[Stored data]
________
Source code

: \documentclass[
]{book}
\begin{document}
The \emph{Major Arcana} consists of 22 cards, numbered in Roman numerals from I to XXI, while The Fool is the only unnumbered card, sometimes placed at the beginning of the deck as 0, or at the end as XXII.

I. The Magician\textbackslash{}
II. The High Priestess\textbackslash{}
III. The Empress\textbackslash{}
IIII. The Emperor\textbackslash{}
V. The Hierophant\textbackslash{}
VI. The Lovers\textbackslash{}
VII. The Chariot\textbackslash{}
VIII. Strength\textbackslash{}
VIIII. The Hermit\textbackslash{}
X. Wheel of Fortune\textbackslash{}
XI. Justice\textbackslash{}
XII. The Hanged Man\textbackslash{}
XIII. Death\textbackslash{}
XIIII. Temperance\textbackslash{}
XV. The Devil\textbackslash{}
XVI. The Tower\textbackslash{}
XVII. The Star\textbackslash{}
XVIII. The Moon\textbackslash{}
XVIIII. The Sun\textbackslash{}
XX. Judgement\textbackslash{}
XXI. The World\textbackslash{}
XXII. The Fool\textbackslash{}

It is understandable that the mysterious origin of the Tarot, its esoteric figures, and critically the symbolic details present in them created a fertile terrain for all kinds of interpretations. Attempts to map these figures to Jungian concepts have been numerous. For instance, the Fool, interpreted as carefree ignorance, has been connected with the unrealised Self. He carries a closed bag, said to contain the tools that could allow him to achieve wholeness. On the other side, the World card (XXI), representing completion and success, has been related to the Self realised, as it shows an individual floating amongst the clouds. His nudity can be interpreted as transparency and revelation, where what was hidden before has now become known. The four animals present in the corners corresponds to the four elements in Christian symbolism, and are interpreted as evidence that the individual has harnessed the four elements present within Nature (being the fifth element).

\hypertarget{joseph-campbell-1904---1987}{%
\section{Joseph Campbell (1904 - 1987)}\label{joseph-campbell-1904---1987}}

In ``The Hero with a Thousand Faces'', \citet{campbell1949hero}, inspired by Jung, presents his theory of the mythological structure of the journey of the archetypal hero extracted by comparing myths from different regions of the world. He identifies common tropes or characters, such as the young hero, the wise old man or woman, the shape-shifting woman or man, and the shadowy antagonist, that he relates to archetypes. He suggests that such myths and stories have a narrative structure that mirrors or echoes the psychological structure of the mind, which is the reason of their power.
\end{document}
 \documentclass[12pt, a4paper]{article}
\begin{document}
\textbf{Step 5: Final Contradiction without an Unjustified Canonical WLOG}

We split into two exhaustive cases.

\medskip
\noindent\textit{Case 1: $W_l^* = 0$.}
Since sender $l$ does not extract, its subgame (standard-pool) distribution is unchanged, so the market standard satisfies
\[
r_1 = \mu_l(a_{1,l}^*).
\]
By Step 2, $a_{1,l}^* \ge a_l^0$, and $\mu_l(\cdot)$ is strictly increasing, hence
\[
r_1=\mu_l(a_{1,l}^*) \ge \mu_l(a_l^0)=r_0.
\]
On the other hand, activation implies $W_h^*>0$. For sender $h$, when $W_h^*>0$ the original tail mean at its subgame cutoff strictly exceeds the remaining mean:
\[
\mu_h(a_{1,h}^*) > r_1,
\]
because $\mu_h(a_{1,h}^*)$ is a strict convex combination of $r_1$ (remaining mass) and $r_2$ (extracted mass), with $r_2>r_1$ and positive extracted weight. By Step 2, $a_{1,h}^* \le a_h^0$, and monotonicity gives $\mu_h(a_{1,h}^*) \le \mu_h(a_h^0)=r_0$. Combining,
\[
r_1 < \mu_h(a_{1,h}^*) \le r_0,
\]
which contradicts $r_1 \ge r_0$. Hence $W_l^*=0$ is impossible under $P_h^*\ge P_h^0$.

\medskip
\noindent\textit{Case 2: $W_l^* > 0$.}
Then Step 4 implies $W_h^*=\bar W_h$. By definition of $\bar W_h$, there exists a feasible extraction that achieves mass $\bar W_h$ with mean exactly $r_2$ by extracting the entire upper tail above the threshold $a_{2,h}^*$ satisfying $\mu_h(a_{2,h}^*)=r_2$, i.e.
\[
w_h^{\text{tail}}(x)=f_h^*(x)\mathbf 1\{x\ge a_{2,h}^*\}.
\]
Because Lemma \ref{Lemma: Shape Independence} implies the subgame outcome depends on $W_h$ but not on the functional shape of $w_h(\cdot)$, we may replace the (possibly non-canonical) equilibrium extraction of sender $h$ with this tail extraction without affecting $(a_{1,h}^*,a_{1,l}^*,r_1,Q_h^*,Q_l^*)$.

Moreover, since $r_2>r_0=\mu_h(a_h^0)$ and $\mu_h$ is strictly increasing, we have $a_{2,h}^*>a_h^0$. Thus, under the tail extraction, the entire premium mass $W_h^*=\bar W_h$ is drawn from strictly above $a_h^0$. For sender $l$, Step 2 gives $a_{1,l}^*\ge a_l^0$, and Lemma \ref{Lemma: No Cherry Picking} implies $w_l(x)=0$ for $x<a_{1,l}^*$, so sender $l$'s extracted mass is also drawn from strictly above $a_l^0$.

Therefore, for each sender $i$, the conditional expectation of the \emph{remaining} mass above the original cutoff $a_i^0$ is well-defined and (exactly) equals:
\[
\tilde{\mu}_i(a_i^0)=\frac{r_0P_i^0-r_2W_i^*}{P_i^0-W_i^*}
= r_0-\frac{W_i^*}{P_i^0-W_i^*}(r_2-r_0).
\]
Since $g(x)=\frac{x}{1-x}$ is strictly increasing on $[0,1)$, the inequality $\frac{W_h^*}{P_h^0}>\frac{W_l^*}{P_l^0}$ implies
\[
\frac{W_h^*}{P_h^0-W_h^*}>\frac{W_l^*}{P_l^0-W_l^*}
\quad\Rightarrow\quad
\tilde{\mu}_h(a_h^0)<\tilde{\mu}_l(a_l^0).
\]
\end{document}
________
▶ **Task directions**
Go through the data above and repeat all of it exactly.

▶ **Reply to the task**
Source code

: \documentclass[
]{book}
\begin{document}
The \emph{Major Arcana} consists of 22 cards, numbered in Roman numerals from I to XXI, while The Fool is the only unnumbered card, sometimes placed at the beginning of the deck as 0, or at the end as XXII.

I. The Magician\textbackslash{}
II. The High Priestess\textbackslash{}
III. The Empress\textbackslash{}
IIII. The Emperor\textbackslash{}
V. The Hierophant\textbackslash{}
VI. The Lovers\textbackslash{}
VII. The Chariot\textbackslash{}
VIII. Strength\textbackslash{}
VIIII. The Hermit\textbackslash{}
X. Wheel of Fortune\textbackslash{}
XI. Justice\textbackslash{}
XII. The Hanged Man\textbackslash{}
XIII. Death\textbackslash{}
XIIII. Temperance\textbackslash{}
XV. The Devil\textbackslash{}
XVI. The Tower\textbackslash{}
XVII. The Star\textbackslash{}
XVIII. The Moon\textbackslash{}
XVIIII. The Sun\textbackslash{}
XX. Judgement\textbackslash{}
XXI. The World\textbackslash{}
XXII. The Fool\textbackslash{}

It is understandable that the mysterious origin of the Tarot, its esoteric figures, and critically the symbolic details present in them created a fertile terrain for all kinds of interpretations. Attempts to map these figures to Jungian concepts have been numerous. For instance, the Fool, interpreted as carefree ignorance, has been connected with the unrealised Self. He carries a closed bag, said to contain the tools that could allow him to achieve wholeness. On the other side, the World card (XXI), representing completion and success, has been related to the Self realised, as it shows an individual floating amongst the clouds. His nudity can be interpreted as transparency and revelation, where what was hidden before has now become known. The four animals present in the corners corresponds to the four elements in Christian symbolism, and are interpreted as evidence that the individual has harnessed the four elements present within Nature (being the fifth element).

\hypertarget{joseph-campbell-1904---1987}{%
\section{Joseph Campbell (1904 - 1987)}\label{joseph-campbell-1904---1987}}

In ``The Hero with a Thousand Faces'', \citet{campbell1949hero}, inspired by Jung, presents his theory of the mythological structure of the journey of the archetypal hero extracted by comparing myths from different regions of the world. He identifies common tropes or characters, such as the young hero, the wise old man or woman, the shape-shifting woman or man, and the shadowy antagonist, that he relates to archetypes. He suggests that such myths and stories have a narrative structure that mirrors or echoes the psychological structure of the mind, which is the reason of their power.
\end{document}
 \documentclass[12pt, a4paper]{article}
\begin{document}
\textbf{Step 5: Final Contradiction without an Unjustified Canonical WLOG}

We split into two exhaustive cases.

\medskip
\noindent\textit{Case 1: $W_l^* = 0$.}
Since sender $l$ does not extract, its subgame (standard-pool) distribution is unchanged, so the market standard satisfies
\[
r_1 = \mu_l(a_{1,l}^*).
\]
By Step 2, $a_{1,l}^* \ge a_l^0$, and $\mu_l(\cdot)$ is strictly increasing, hence
\[
r_1=\mu_l(a_{1,l}^*) \ge \mu_l(a_l^0)=r_0.
\]
On the other hand, activation implies $W_h^*>0$. For sender $h$, when $W_h^*>0$ the original tail mean at its subgame cutoff strictly exceeds the remaining mean:
\[
\mu_h(a_{1,h}^*) > r_1,
\]
because $\mu_h(a_{1,h}^*)$ is a strict convex combination of $r_1$ (remaining mass) and $r_2$ (extracted mass), with $r_2>r_1$ and positive extracted weight. By Step 2, $a_{1,h}^* \le a_h^0$, and monotonicity gives $\mu_h(a_{1,h}^*) \le \mu_h(a_h^0)=r_0$. Combining,
\[
r_1 < \mu_h(a_{1,h}^*) \le r_0,
\]
which contradicts $r_1 \ge r_0$. Hence $W_l^*=0$ is impossible under $P_h^*\ge P_h^0$.

\medskip
\noindent\textit{Case 2: $W_l^* > 0$.}
Then Step 4 implies $W_h^*=\bar W_h$. By definition of $\bar W_h$, there exists a feasible extraction that achieves mass $\bar W_h$ with mean exactly $r_2$ by extracting the entire upper tail above the threshold $a_{2,h}^*$ satisfying $\mu_h(a_{2,h}^*)=r_2$, i.e.
\[
w_h^{\text{tail}}(x)=f_h^*(x)\mathbf 1\{x\ge a_{2,h}^*\}.
\]
Because Lemma \ref{Lemma: Shape Independence} implies the subgame outcome depends on $W_h$ but not on the functional shape of $w_h(\cdot)$, we may replace the (possibly non-canonical) equilibrium extraction of sender $h$ with this tail extraction without affecting $(a_{1,h}^*,a_{1,l}^*,r_1,Q_h^*,Q_l^*)$.

Moreover, since $r_2>r_0=\mu_h(a_h^0)$ and $\mu_h$ is strictly increasing, we have $a_{2,h}^*>a_h^0$. Thus, under the tail extraction, the entire premium mass $W_h^*=\bar W_h$ is drawn from strictly above $a_h^0$. For sender $l$, Step 2 gives $a_{1,l}^*\ge a_l^0$, and Lemma \ref{Lemma: No Cherry Picking} implies $w_l(x)=0$ for $x<a_{1,l}^*$, so sender $l$'s extracted mass is also drawn from strictly above $a_l^0$.

Therefore, for each sender $i$, the conditional expectation of the \emph{remaining} mass above the original cutoff $a_i^0$ is well-defined and (exactly) equals:
\[
\tilde{\mu}_i(a_i^0)=\frac{r_0P_i^0-r_2W_i^*}{P_i^0-W_i^*}
= r_0-\frac{W_i^*}{P_i^0-W_i^*}(r_2-r_0).
\]
Since $g(x)=\frac{x}{1-x}$ is strictly increasing on $[0,1)$, the inequality $\frac{W_h^*}{P_h^0}>\frac{W_l^*}{P_l^0}$ implies
\[
\frac{W_h^*}{P_h^0-W_h^*}>\frac{W_l^*}{P_l^0-W_l^*}
\quad\Rightarrow\quad
\tilde{\mu}_h(a_h^0)<\tilde{\mu}_l(a_l^0).
\]
\end{document}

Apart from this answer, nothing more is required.